**What needs to be done**
Could you write out the listing below again, exactly?

**Available data**

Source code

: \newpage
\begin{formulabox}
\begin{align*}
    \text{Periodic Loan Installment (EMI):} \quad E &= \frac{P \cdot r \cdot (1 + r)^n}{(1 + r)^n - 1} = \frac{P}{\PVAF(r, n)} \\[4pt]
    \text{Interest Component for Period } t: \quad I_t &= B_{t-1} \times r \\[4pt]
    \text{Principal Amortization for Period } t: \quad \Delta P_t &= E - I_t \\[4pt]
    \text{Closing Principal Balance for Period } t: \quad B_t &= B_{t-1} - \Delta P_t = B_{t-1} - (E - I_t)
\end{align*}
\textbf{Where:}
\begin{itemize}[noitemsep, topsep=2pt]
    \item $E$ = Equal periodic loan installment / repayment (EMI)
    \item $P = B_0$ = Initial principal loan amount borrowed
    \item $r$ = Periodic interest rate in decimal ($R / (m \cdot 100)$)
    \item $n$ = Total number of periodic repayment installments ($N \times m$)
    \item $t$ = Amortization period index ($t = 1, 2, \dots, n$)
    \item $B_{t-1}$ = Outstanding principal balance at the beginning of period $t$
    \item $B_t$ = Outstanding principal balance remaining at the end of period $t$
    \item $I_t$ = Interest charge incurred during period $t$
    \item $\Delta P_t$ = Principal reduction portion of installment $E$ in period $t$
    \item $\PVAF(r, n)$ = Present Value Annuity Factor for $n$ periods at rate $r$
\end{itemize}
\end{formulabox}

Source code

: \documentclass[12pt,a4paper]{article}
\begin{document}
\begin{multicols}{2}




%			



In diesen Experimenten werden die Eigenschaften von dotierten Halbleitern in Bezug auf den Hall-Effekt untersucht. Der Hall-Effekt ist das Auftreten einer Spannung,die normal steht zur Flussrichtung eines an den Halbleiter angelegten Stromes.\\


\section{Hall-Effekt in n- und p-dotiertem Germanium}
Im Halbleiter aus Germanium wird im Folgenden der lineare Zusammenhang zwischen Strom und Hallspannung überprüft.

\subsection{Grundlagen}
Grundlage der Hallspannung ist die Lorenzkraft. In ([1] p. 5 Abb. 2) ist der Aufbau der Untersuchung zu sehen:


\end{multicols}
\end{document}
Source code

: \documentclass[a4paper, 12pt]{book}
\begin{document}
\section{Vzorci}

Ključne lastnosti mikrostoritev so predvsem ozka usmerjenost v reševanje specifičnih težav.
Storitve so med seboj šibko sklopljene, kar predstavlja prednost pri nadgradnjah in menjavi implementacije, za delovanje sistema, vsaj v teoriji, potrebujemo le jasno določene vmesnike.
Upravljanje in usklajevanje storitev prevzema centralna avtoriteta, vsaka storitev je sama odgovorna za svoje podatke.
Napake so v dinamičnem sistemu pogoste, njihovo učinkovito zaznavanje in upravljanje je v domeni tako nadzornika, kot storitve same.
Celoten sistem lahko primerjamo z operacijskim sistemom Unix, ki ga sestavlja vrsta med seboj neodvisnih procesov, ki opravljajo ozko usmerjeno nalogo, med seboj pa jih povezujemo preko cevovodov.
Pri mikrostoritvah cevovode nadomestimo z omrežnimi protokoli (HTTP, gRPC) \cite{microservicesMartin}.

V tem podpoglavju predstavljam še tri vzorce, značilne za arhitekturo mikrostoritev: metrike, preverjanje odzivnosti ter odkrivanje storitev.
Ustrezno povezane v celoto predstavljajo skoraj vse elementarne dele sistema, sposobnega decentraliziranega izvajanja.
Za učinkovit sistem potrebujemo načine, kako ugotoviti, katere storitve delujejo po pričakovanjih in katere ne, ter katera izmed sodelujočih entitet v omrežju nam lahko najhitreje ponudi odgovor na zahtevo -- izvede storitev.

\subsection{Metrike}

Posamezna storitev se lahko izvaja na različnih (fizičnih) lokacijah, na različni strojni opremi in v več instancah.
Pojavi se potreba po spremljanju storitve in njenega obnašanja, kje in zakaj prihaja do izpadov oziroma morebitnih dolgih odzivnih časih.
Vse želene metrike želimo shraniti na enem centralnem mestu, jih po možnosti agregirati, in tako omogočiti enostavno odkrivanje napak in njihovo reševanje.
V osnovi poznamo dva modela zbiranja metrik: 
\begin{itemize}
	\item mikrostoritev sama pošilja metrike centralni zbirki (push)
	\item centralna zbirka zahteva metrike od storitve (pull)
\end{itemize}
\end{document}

**Finished exercise**
Source code

: \newpage
\begin{formulabox}
\begin{align*}
    \text{Periodic Loan Installment (EMI):} \quad E &= \frac{P \cdot r \cdot (1 + r)^n}{(1 + r)^n - 1} = \frac{P}{\PVAF(r, n)} \\[4pt]
    \text{Interest Component for Period } t: \quad I_t &= B_{t-1} \times r \\[4pt]
    \text{Principal Amortization for Period } t: \quad \Delta P_t &= E - I_t \\[4pt]
    \text{Closing Principal Balance for Period } t: \quad B_t &= B_{t-1} - \Delta P_t = B_{t-1} - (E - I_t)
\end{align*}
\textbf{Where:}
\begin{itemize}[noitemsep, topsep=2pt]
    \item $E$ = Equal periodic loan installment / repayment (EMI)
    \item $P = B_0$ = Initial principal loan amount borrowed
    \item $r$ = Periodic interest rate in decimal ($R / (m \cdot 100)$)
    \item $n$ = Total number of periodic repayment installments ($N \times m$)
    \item $t$ = Amortization period index ($t = 1, 2, \dots, n$)
    \item $B_{t-1}$ = Outstanding principal balance at the beginning of period $t$
    \item $B_t$ = Outstanding principal balance remaining at the end of period $t$
    \item $I_t$ = Interest charge incurred during period $t$
    \item $\Delta P_t$ = Principal reduction portion of installment $E$ in period $t$
    \item $\PVAF(r, n)$ = Present Value Annuity Factor for $n$ periods at rate $r$
\end{itemize}
\end{formulabox}

Source code

: \documentclass[12pt,a4paper]{article}
\begin{document}
\begin{multicols}{2}




%			



In diesen Experimenten werden die Eigenschaften von dotierten Halbleitern in Bezug auf den Hall-Effekt untersucht. Der Hall-Effekt ist das Auftreten einer Spannung,die normal steht zur Flussrichtung eines an den Halbleiter angelegten Stromes.\\


\section{Hall-Effekt in n- und p-dotiertem Germanium}
Im Halbleiter aus Germanium wird im Folgenden der lineare Zusammenhang zwischen Strom und Hallspannung überprüft.

\subsection{Grundlagen}
Grundlage der Hallspannung ist die Lorenzkraft. In ([1] p. 5 Abb. 2) ist der Aufbau der Untersuchung zu sehen:


\end{multicols}
\end{document}
Source code

: \documentclass[a4paper, 12pt]{book}
\begin{document}
\section{Vzorci}

Ključne lastnosti mikrostoritev so predvsem ozka usmerjenost v reševanje specifičnih težav.
Storitve so med seboj šibko sklopljene, kar predstavlja prednost pri nadgradnjah in menjavi implementacije, za delovanje sistema, vsaj v teoriji, potrebujemo le jasno določene vmesnike.
Upravljanje in usklajevanje storitev prevzema centralna avtoriteta, vsaka storitev je sama odgovorna za svoje podatke.
Napake so v dinamičnem sistemu pogoste, njihovo učinkovito zaznavanje in upravljanje je v domeni tako nadzornika, kot storitve same.
Celoten sistem lahko primerjamo z operacijskim sistemom Unix, ki ga sestavlja vrsta med seboj neodvisnih procesov, ki opravljajo ozko usmerjeno nalogo, med seboj pa jih povezujemo preko cevovodov.
Pri mikrostoritvah cevovode nadomestimo z omrežnimi protokoli (HTTP, gRPC) \cite{microservicesMartin}.

V tem podpoglavju predstavljam še tri vzorce, značilne za arhitekturo mikrostoritev: metrike, preverjanje odzivnosti ter odkrivanje storitev.
Ustrezno povezane v celoto predstavljajo skoraj vse elementarne dele sistema, sposobnega decentraliziranega izvajanja.
Za učinkovit sistem potrebujemo načine, kako ugotoviti, katere storitve delujejo po pričakovanjih in katere ne, ter katera izmed sodelujočih entitet v omrežju nam lahko najhitreje ponudi odgovor na zahtevo -- izvede storitev.

\subsection{Metrike}

Posamezna storitev se lahko izvaja na različnih (fizičnih) lokacijah, na različni strojni opremi in v več instancah.
Pojavi se potreba po spremljanju storitve in njenega obnašanja, kje in zakaj prihaja do izpadov oziroma morebitnih dolgih odzivnih časih.
Vse želene metrike želimo shraniti na enem centralnem mestu, jih po možnosti agregirati, in tako omogočiti enostavno odkrivanje napak in njihovo reševanje.
V osnovi poznamo dva modela zbiranja metrik: 
\begin{itemize}
	\item mikrostoritev sama pošilja metrike centralni zbirki (push)
	\item centralna zbirka zahteva metrike od storitve (pull)
\end{itemize}
\end{document}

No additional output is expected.